IoT creates business opportunities. Data monetization is a growing field that tech giants such as IBM are digging deeply into, helping manufacturers profit from the gigantic amounts of data they collect through IoT technology.

Because manufacturing relies on thin margins and operates within hypercompetitive markets, the only way to gain an advantage is to look for every possible process improvement. IoT enables that to an extent never possible before.

As more and more companies learn to leverage the intrinsic value of data, the holdouts are forced to operate from a position of weakness and vulnerability.
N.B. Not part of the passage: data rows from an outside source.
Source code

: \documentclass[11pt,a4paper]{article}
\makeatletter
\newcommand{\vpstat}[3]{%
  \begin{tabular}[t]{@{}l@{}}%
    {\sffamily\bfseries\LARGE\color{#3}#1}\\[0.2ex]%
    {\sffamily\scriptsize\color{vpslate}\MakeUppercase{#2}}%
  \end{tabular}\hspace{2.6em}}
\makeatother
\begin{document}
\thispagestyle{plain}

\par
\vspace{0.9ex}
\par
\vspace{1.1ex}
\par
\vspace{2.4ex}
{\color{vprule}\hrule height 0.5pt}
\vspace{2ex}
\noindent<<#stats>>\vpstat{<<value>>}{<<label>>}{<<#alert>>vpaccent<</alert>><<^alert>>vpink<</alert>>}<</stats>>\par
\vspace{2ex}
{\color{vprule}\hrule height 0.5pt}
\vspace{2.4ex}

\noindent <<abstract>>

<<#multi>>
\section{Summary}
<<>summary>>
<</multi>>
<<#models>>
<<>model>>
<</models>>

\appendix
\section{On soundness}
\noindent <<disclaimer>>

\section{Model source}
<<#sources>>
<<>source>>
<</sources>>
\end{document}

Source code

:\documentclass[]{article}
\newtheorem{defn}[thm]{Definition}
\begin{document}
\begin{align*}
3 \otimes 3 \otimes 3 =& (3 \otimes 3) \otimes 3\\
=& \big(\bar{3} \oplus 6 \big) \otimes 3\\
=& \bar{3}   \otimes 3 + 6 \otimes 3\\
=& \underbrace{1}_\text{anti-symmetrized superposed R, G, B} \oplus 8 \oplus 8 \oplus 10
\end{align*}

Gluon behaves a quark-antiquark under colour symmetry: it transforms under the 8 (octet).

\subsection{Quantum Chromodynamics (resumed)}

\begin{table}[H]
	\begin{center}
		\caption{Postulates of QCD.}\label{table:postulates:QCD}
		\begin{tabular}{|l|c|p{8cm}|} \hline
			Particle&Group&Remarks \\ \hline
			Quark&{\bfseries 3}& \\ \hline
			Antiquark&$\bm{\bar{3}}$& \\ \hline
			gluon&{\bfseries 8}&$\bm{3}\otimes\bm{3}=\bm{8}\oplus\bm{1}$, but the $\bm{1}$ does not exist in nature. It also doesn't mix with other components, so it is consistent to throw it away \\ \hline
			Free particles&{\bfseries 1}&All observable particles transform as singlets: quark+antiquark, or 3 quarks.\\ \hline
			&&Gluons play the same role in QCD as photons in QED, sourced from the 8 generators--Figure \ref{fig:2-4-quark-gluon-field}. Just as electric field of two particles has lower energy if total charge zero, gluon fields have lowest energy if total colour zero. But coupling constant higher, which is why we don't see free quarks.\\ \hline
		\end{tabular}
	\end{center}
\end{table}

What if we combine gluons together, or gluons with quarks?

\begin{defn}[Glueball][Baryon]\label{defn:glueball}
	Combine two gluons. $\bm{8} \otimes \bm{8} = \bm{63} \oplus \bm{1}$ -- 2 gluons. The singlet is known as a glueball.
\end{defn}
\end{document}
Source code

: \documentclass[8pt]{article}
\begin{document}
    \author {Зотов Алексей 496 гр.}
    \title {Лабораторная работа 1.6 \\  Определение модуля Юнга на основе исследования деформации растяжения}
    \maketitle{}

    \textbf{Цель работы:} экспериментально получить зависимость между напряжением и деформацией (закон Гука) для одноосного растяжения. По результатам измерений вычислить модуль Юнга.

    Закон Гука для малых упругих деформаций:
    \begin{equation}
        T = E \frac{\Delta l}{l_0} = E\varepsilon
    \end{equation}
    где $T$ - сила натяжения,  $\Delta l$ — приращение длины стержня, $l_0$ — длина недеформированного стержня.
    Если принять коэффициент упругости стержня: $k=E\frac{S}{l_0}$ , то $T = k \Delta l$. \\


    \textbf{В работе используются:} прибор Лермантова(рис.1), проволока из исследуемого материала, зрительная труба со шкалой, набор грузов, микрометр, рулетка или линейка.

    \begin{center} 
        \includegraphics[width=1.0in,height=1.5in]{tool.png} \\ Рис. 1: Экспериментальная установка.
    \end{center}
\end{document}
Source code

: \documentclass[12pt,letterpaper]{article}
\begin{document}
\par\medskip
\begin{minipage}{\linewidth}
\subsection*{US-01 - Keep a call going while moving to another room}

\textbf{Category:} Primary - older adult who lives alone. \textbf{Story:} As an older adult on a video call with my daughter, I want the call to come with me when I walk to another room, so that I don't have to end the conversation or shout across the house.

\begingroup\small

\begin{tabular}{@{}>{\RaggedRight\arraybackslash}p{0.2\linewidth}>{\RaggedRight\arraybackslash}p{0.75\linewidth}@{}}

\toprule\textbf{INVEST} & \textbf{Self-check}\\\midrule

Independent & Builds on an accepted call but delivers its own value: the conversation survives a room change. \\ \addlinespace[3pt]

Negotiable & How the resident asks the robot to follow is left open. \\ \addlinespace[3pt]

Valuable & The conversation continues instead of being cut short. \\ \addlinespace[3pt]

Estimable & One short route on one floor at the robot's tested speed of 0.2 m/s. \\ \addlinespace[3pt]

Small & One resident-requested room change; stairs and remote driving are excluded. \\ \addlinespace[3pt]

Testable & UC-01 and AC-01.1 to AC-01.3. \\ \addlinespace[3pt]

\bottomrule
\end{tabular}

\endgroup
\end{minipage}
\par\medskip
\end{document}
How Do You Know Whether You’re Ready?

• Where do we start? The first step is to analyze your specific needs and identify the benefits of fulfilling them. That will shed light on the type of IoT implementation you require and the kinds of returns you can expect. Focus on both the application layer and your connectivity requirements, and be sure to prioritize solutions with long-term utility.

• Who is going to manage this? IoT is a tech solution with enterprise wide implications. Obviously, your IT team will play a central role, but input and oversight is also required from your product groups, financing department, logistics providers, and others. Create multifunctional management groups populated with a diverse range of stakeholders.

• How much will this cost? That will depend entirely on the size and scope of your implementation. The key is to get cost forecasts from experts over an extended timeline. Be aware, too, that costs and returns are closely linked. A threadbare implementation will often saddle you with unexpected costs down the road.

• What kind of ROI can we expect? Again, this will depend on the nature of your implementation. Operational savings can range anywhere from 10 percent to well in excess of 50 percent, and most implementations pay for themselves in less than five years. A thorough cost-benefit analysis will reveal more definite figures.